Paul McNeill, regional manager for the Scottish FA's west region, is heavily involved in the latter - the VIP programme.

"People think the Scottish FA is about dealing with players who have been sent off or dealing with Celtic and Rangers and cup finals but on the other side, we help people with employment opportunities," he said.

"We take 180 in total per year, from a variety of backgrounds but aimed at the most socially deprived areas and to provide them with the opportunity to succeed."

Young people are succeeding.

The VIP mission statement is wide-ranging in its aims and includes attending coaching courses, improving administration skills, learning about use of social media, fundraising, physiotherapy and governance skills.
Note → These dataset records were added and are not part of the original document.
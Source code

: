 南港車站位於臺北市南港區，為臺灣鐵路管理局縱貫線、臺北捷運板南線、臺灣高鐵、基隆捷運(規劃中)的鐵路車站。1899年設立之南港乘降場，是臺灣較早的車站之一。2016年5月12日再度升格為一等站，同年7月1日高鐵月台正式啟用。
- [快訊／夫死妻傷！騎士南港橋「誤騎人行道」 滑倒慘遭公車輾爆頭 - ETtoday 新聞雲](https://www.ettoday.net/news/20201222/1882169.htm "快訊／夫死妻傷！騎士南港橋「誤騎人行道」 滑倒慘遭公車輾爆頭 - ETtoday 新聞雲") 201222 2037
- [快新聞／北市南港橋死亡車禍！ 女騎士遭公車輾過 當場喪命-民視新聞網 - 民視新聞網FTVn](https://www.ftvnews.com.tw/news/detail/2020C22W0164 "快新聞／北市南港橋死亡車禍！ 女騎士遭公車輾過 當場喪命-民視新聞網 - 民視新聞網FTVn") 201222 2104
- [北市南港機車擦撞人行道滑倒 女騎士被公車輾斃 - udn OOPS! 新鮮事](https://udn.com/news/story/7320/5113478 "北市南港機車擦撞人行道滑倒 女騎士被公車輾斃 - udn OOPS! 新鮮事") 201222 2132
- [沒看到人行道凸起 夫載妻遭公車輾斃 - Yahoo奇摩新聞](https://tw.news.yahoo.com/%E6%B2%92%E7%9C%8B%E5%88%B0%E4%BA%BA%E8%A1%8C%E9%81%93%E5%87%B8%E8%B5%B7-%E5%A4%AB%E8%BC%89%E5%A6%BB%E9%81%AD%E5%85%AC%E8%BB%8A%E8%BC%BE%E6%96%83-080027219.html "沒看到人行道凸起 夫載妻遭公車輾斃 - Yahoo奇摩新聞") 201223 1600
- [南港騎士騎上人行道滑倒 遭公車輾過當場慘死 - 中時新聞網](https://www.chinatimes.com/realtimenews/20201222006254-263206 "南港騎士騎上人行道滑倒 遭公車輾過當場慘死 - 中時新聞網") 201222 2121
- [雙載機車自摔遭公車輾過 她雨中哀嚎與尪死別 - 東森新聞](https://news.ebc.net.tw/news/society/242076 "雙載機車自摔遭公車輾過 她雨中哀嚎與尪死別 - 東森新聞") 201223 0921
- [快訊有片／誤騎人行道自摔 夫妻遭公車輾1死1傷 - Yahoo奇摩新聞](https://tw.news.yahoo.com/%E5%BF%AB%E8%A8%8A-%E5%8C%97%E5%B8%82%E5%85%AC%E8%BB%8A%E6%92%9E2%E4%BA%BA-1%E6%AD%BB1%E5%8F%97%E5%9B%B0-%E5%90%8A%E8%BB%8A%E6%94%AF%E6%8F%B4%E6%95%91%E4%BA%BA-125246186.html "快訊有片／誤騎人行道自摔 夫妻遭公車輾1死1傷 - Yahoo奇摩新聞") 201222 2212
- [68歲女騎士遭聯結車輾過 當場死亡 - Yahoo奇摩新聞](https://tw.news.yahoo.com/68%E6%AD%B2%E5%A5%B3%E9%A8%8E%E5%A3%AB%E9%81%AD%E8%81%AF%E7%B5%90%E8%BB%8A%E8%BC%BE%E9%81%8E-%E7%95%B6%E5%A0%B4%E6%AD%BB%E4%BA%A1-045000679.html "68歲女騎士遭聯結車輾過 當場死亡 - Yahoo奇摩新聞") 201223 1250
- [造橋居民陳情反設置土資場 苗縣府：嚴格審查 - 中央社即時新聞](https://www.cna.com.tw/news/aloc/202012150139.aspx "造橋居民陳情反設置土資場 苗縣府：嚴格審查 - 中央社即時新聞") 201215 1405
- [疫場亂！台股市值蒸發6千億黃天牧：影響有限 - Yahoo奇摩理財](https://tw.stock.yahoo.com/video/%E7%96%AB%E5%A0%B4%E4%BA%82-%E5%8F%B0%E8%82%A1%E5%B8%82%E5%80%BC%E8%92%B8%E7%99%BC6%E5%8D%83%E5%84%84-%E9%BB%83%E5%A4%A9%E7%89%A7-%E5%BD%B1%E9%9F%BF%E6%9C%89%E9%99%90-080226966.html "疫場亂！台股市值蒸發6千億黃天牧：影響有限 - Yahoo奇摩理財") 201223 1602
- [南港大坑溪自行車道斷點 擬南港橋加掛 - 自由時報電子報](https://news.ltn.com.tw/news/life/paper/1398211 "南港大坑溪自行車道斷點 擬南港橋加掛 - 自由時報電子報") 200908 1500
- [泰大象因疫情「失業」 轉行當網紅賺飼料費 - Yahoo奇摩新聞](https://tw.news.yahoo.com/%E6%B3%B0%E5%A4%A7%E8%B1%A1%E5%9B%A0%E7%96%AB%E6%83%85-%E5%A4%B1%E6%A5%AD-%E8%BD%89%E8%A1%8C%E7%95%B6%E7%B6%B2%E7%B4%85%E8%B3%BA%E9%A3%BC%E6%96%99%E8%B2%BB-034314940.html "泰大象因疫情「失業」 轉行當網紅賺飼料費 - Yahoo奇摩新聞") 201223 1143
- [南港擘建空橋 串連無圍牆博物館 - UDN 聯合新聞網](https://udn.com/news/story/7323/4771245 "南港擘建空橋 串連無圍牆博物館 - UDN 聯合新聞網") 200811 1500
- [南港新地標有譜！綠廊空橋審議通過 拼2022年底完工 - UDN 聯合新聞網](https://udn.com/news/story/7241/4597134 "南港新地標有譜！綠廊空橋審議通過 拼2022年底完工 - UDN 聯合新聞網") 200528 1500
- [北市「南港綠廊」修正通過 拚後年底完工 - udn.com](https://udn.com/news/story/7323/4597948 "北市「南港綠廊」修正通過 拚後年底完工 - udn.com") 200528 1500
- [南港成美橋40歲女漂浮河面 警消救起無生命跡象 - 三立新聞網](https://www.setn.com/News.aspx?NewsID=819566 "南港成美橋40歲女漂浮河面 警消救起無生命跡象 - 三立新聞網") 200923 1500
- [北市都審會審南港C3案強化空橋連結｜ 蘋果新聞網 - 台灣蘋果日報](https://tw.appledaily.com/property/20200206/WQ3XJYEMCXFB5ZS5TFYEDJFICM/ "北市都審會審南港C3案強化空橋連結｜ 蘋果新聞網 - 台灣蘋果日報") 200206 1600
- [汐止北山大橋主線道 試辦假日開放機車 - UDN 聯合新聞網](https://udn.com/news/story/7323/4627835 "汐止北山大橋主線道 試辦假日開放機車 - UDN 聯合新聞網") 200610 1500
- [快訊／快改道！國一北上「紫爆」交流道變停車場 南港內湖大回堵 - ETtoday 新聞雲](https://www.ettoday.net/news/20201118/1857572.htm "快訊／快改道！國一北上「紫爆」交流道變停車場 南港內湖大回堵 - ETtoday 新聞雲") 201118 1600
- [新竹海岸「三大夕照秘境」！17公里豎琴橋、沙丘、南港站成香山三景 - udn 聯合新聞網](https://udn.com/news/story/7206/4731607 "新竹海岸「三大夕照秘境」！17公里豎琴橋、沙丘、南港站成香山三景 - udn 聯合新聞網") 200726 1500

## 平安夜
It is hoped that "after 12 months, each volunteer will have achieved qualifications relative to their desired pathway, gaining practical work experience and engaging in activities in the community which will enable them to share their new skills and knowledge with others."

McNeill said: "A percentage of the proceeds of crime, money from convicted criminals' assets is fed back into community projects and the Scottish FA is one of 17 partners the government have. We deliver three strands of that.

"There is a huge variety of sport for social change projects, and this is probably one of our smallest but it has a massive impact.

"We have been doing volunteer projects for 10 years  but this is more focused and we try to follow up. In this region, we reach out to Celtic, Rangers, Partick Thistle, Drumchapel, Morton, Pollock, City of Glasgow college and many others and ask if they have anybody who would benefit most.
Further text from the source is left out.